Elite Medical Laboratories, for instance, lists its lab director as Stanley Wu, the former Confirmatrix lab director. Wu hung up on Reuters when it sought his comment and did not respond to an email seeking comment.
Reuters journalists stopped by Elite’s office last month. From outside the offices through large front windows, they saw UPS and FedEx boxes stacked inside, with cheek swabs and other DNA samples spilling out. Two men stood at a table sorting them.
Elite has “a long history of providing valuable services” and is “committed to upholding” its legal obligations, Nemerson said in a statement.
Khalid Satary did not respond to text messages or emails seeking comment. An attorney who previously represented Satary told Reuters he could not comment.
Son Jordan is listed in an April 2019 document as the CEO and CFO of a medical billing operation, GNOS Medical, which is located in the same business plaza with Elite and Clio. It has since changed its name to Laboratory Experts, public records show.

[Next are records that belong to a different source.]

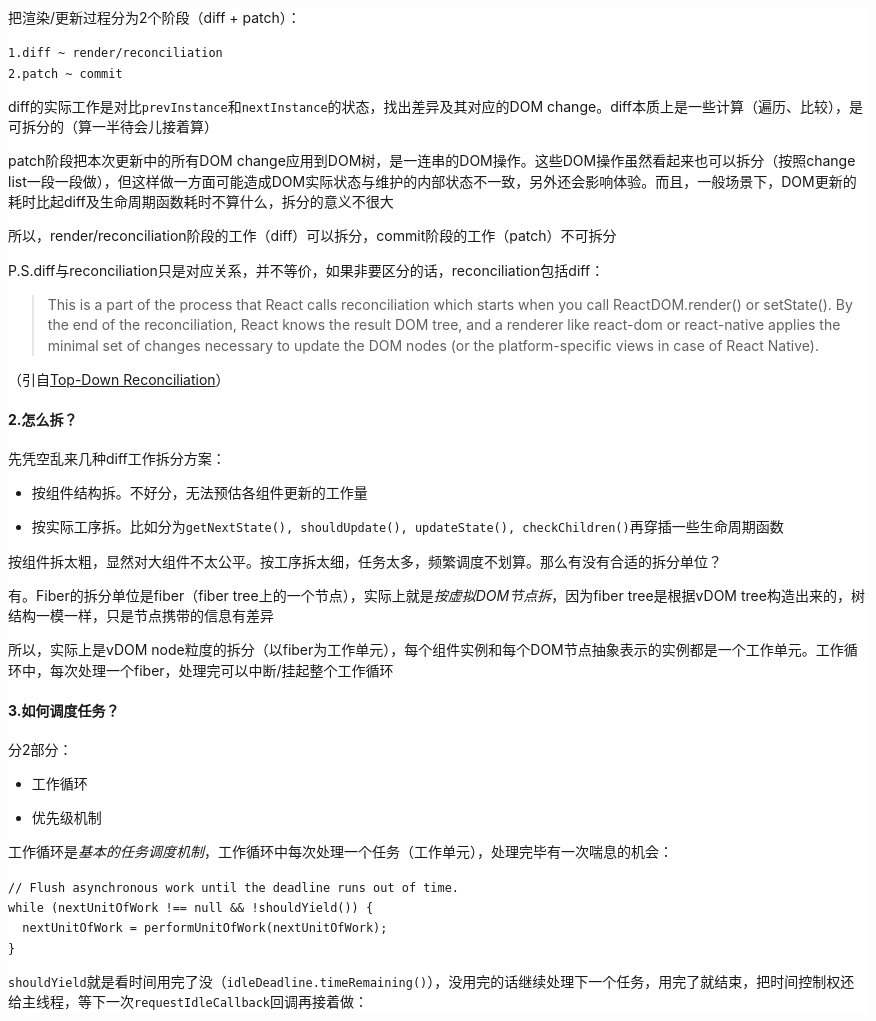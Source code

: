 把渲染/更新过程分为2个阶段（diff + patch）：

```auto
1.diff ~ render/reconciliation
2.patch ~ commit
```

diff的实际工作是对比`prevInstance`和`nextInstance`的状态，找出差异及其对应的DOM change。diff本质上是一些计算（遍历、比较），是可拆分的（算一半待会儿接着算）

patch阶段把本次更新中的所有DOM change应用到DOM树，是一连串的DOM操作。这些DOM操作虽然看起来也可以拆分（按照change list一段一段做），但这样做一方面可能造成DOM实际状态与维护的内部状态不一致，另外还会影响体验。而且，一般场景下，DOM更新的耗时比起diff及生命周期函数耗时不算什么，拆分的意义不很大

所以，render/reconciliation阶段的工作（diff）可以拆分，commit阶段的工作（patch）不可拆分

P.S.diff与reconciliation只是对应关系，并不等价，如果非要区分的话，reconciliation包括diff：

> This is a part of the process that React calls reconciliation which starts when you call ReactDOM.render() or setState(). By the end of the reconciliation, React knows the result DOM tree, and a renderer like react-dom or react-native applies the minimal set of changes necessary to update the DOM nodes (or the platform-specific views in case of React Native).

（引自[Top-Down Reconciliation](https://reactjs.org/blog/2015/12/18/react-components-elements-and-instances.html#top-down-reconciliation)）

#### 2.怎么拆？

先凭空乱来几种diff工作拆分方案：

+   按组件结构拆。不好分，无法预估各组件更新的工作量
    
+   按实际工序拆。比如分为`getNextState(), shouldUpdate(), updateState(), checkChildren()`再穿插一些生命周期函数
    

按组件拆太粗，显然对大组件不太公平。按工序拆太细，任务太多，频繁调度不划算。那么有没有合适的拆分单位？

有。Fiber的拆分单位是fiber（fiber tree上的一个节点），实际上就是*按虚拟DOM节点拆*，因为fiber tree是根据vDOM tree构造出来的，树结构一模一样，只是节点携带的信息有差异

所以，实际上是vDOM node粒度的拆分（以fiber为工作单元），每个组件实例和每个DOM节点抽象表示的实例都是一个工作单元。工作循环中，每次处理一个fiber，处理完可以中断/挂起整个工作循环

#### 3.如何调度任务？

分2部分：

+   工作循环
    
+   优先级机制
    

工作循环是*基本的任务调度机制*，工作循环中每次处理一个任务（工作单元），处理完毕有一次喘息的机会：

```auto
// Flush asynchronous work until the deadline runs out of time.
while (nextUnitOfWork !== null && !shouldYield()) {
  nextUnitOfWork = performUnitOfWork(nextUnitOfWork);
}
```

`shouldYield`就是看时间用完了没（`idleDeadline.timeRemaining()`），没用完的话继续处理下一个任务，用完了就结束，把时间控制权还给主线程，等下一次`requestIdleCallback`回调再接着做：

Jordan Satary lists Laboratory Experts as belonging to him on his own corporate website. He was separately listed in 2018 as a registered agent for Clio’s Florida-based location, which later merged with the Georgia office. The contact information on the website for Elite Medical Labs contained an email address as recently as August for his media company, Shufe Media. The reference was later removed, after Reuters inquiries.
Jordan Satary could not be reached for comment. When a reporter stopped by Clio Laboratories in August, the office said he was out of town and referred Reuters to Nemerson, the company’s general counsel. He did not respond to subsequent emails listed for his various companies, or to a text message.
Some of the doctors involved in the genetic testing wave also have checkered pasts.
One California doctor was signing off on genetic tests for patients even as two states had disciplined him or were preparing to do so after he was criminally convicted in Los Angeles.
Orthopedic surgeon Dr. Mitchell G. Cohen pleaded guilty in November 2015 to filing a false tax return in connection with an illegal kickback scheme, cooperated with the government’s investigation, and later served more than eight months in a halfway house in central California through March 2019, court records show. Cohen was not charged with making an illegal kickback, but pleaded guilty to making a false tax return in a case federal authorities said involved kickbacks.
New York and California each took disciplinary action based on the conviction, with both placing him on probation in June 2018 and June 2019, respectively.
Cohen was approving genetic tests for Medicare patients during his stint in the halfway house and after his probation period ended. He approved the medical necessity of genetic tests handled by labs including BioConfirm in Georgia and Elite Medical Laboratories, lab records show.
He signed off on the genetic test for Elite in September 2018, as he was serving his sentence in the halfway house, records show. He approved the medical necessity of tests sent to Bioconfirm on May 10, 2019.
Scott Grubman, an attorney for BioConfirm, said his client “relies in good faith on the information submitted to it by the ordering provider,” complies with its legal obligations and is not aware of any issues related to Dr. Cohen.
Contacted by Reuters, Cohen said he was in surgery and hung up. Mark Werksman, his attorney, said Cohen stopped working for several telemedicine companies authorizing genetic tests for Medicare patients on May 20, 2019, after the government suspended his Medicare billing privileges, an action that typically occurs after a doctor is convicted.
Under the probation terms, he said Cohen was allowed to work during the day while spending nights in the halfway house. He said Cohen consulted with patients before the tests and followed up to discuss the results.
“He believes he was providing a medically necessary and important service to his patients,” Werksman said.